(Entries taken from a collection)

———

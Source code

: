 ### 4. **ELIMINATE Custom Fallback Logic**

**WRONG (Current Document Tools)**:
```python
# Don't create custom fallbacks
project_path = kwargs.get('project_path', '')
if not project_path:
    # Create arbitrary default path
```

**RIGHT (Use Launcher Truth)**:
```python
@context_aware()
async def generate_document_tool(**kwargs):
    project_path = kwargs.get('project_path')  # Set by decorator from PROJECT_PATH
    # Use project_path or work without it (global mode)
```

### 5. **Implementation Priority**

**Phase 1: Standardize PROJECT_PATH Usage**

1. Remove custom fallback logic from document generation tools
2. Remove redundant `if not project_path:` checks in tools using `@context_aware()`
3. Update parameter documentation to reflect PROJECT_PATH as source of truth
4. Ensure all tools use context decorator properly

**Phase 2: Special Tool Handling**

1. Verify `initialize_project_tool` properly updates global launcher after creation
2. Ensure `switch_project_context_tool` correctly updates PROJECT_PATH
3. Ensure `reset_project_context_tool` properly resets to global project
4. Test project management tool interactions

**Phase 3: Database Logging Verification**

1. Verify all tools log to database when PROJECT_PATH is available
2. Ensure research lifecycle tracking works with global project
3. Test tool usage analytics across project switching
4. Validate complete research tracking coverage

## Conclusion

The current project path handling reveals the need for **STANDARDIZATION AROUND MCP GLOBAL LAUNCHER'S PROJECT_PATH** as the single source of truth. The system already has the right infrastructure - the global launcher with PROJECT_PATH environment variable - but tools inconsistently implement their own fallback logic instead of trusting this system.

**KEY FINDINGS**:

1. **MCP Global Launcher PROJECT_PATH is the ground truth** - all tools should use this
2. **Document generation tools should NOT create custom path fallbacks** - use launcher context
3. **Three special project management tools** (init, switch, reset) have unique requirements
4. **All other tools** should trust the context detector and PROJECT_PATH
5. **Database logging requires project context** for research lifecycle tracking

———

• **How to complete this task**: If a line above holds the word "lifecycle", copy it.

• **Expected output**:
2. Ensure research lifecycle tracking works with global project
5. **Database logging requires project context** for research lifecycle tracking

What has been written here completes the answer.